As you might imagine, doing this well requires both intimate knowledge of the data being captured in the various standards and a very detailed and painstaking process of determining where those elements need to end up — and how. Therefore, the issues below are often quite specific and backed up with evidence.
- Some critical information is represented redundantly. Example: A description of an e-book is spread across the 245, 008, and 300 fields, but is concisely represented in a more modern standard such as ONIX.
- Some MARC fields are ambiguous. Example: The MARC 300 field has an ‘extent’ sense when it appears in a record that describes a sound recording. But it has a ‘page count’ sense in a record that describes a printed book. The Crosswalk has to make an unreliable check for data in a free-text field to disambiguate the two senses. When distinctions exist in 5xx fields, they may not be recoverable at all.
- Many MARC free-text fields have formatting requirements. Example: ISBD formatting rules for titles require that only the first word be capitalized. Since this convention is not widely used outside the library community, it must be taken out when a MARC record is translated to a non-MARC standard.
- Punctuation in free-text fields is sometimes meaningful, sometimes not. Example: In a 100 field, the comma separates parts of a structured name and indicates an inverted presentation order. In a 500 field, the comma is just another character in a stream of text.
- Some MARC fields are coded with hidden assumptions. Example: A MARC record that describes the author of a printed book has no explicit mention of the author’s role or the physical format of the work. But a MARC record that describes a musical score identifies the material type in a code in the 008 field and the contributor’s role in a $4 field.
- MARC data elements are semantically complex and built up from many components. In most contemporary non-MARC standards, the elements are semantically simpler and resemble the words in a dictionary that make up a bibliographic description, such as title, contributor, personal name, and subject. Example: Marc 245 $a is not a title. It is an AACR2-defined access point that may contain a concise bibliographic description with title, author, author’s role, physical description, producing another one-to-many mapping.

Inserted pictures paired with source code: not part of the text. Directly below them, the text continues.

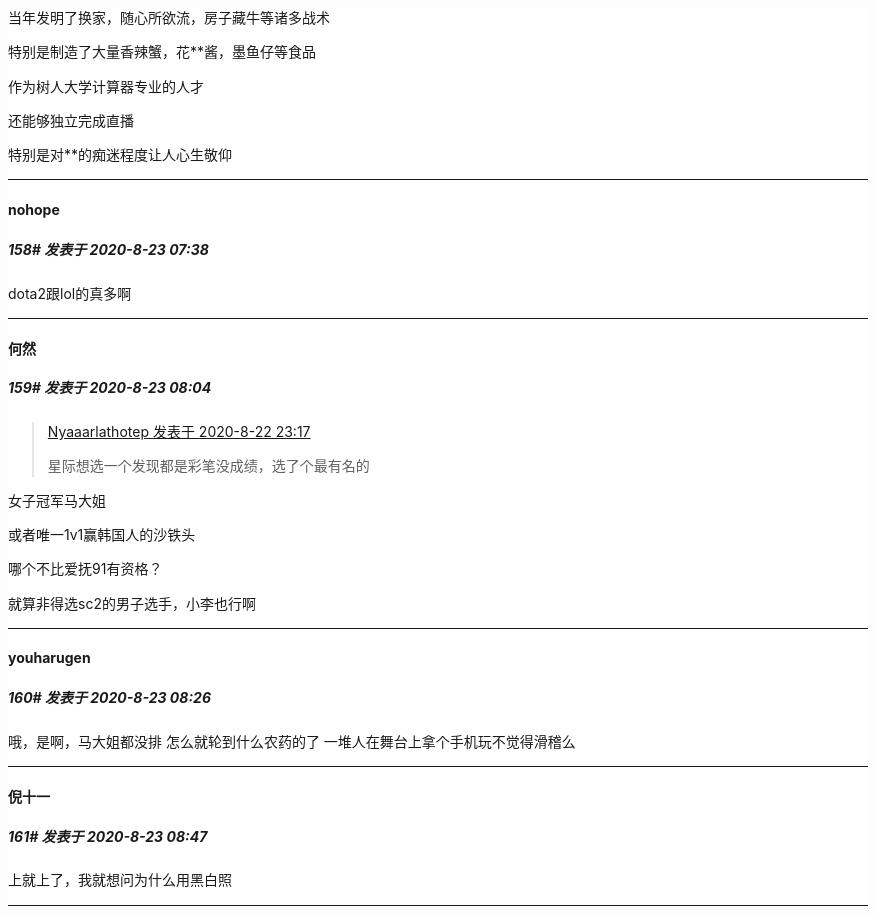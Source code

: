 当年发明了换家，随心所欲流，房子藏牛等诸多战术

特别是制造了大量香辣蟹，花**酱，墨鱼仔等食品

作为树人大学计算器专业的人才

还能够独立完成直播

特别是对**的痴迷程度让人心生敬仰


-----

####  nohope  
##### 158#       发表于 2020-8-23 07:38


dota2跟lol的真多啊


-----

####  何然  
##### 159#       发表于 2020-8-23 08:04


<blockquote><a href="httphttps://bbs.saraba1st.com/2b/forum.php?mod=redirect&amp;goto=findpost&amp;pid=48520970&amp;ptid=1955988" target="_blank">Nyaaarlathotep 发表于 2020-8-22 23:17</a>

星际想选一个发现都是彩笔没成绩，选了个最有名的</blockquote>
女子冠军马大姐

或者唯一1v1赢韩国人的沙铁头

哪个不比爱抚91有资格？

就算非得选sc2的男子选手，小李也行啊


-----

####  youharugen  
##### 160#       发表于 2020-8-23 08:26


哦，是啊，马大姐都没排
怎么就轮到什么农药的了
一堆人在舞台上拿个手机玩不觉得滑稽么


-----

####  倪十一  
##### 161#       发表于 2020-8-23 08:47


上就上了，我就想问为什么用黑白照


-----

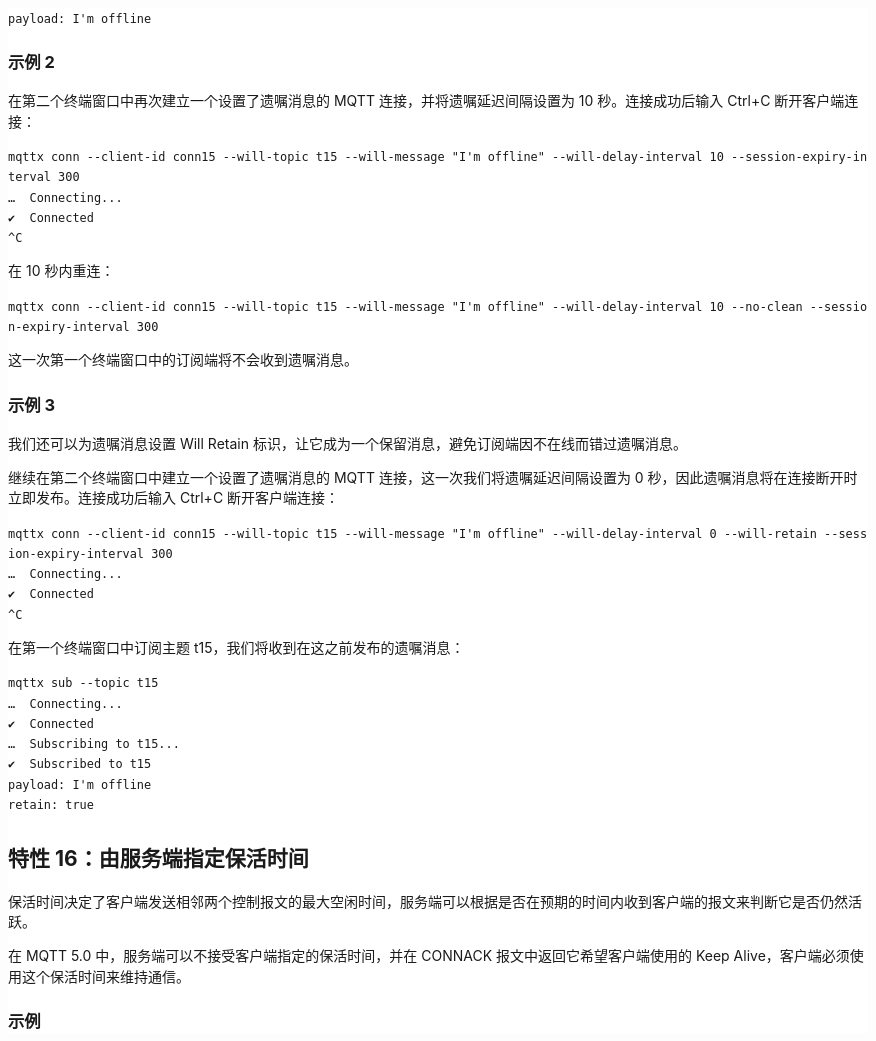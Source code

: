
 ```
payload: I'm offline
```

### 示例 2

在第二个终端窗口中再次建立一个设置了遗嘱消息的 MQTT 连接，并将遗嘱延迟间隔设置为 10 秒。连接成功后输入 Ctrl+C 断开客户端连接：

```
mqttx conn --client-id conn15 --will-topic t15 --will-message "I'm offline" --will-delay-interval 10 --session-expiry-interval 300
…  Connecting...
✔  Connected
^C
```

在 10 秒内重连：

```
mqttx conn --client-id conn15 --will-topic t15 --will-message "I'm offline" --will-delay-interval 10 --no-clean --session-expiry-interval 300
```

这一次第一个终端窗口中的订阅端将不会收到遗嘱消息。

### 示例 3

我们还可以为遗嘱消息设置 Will Retain 标识，让它成为一个保留消息，避免订阅端因不在线而错过遗嘱消息。

继续在第二个终端窗口中建立一个设置了遗嘱消息的 MQTT 连接，这一次我们将遗嘱延迟间隔设置为 0 秒，因此遗嘱消息将在连接断开时立即发布。连接成功后输入 Ctrl+C 断开客户端连接：

```
mqttx conn --client-id conn15 --will-topic t15 --will-message "I'm offline" --will-delay-interval 0 --will-retain --session-expiry-interval 300
…  Connecting...
✔  Connected
^C
```

在第一个终端窗口中订阅主题 t15，我们将收到在这之前发布的遗嘱消息：

```
mqttx sub --topic t15
…  Connecting...
✔  Connected
…  Subscribing to t15...
✔  Subscribed to t15
payload: I'm offline
retain: true
```

## 特性 16：由服务端指定保活时间

保活时间决定了客户端发送相邻两个控制报文的最大空闲时间，服务端可以根据是否在预期的时间内收到客户端的报文来判断它是否仍然活跃。

在 MQTT 5.0 中，服务端可以不接受客户端指定的保活时间，并在 CONNACK 报文中返回它希望客户端使用的 Keep Alive，客户端必须使用这个保活时间来维持通信。

### 示例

- MARC has a “long tail.” In other words, the standard is large, but MARC tag usage studies (1, 2) show that most of the specification is rarely used. In fact, many of the most widely used fields are the 5xx notes, despite many opportunities for representing a description in more explicitly coded data. This can be interpreted as evidence that MARC is no longer the best fit for bibliographic data, perhaps because new concepts are not represented and some existing concepts are not modeled effectively.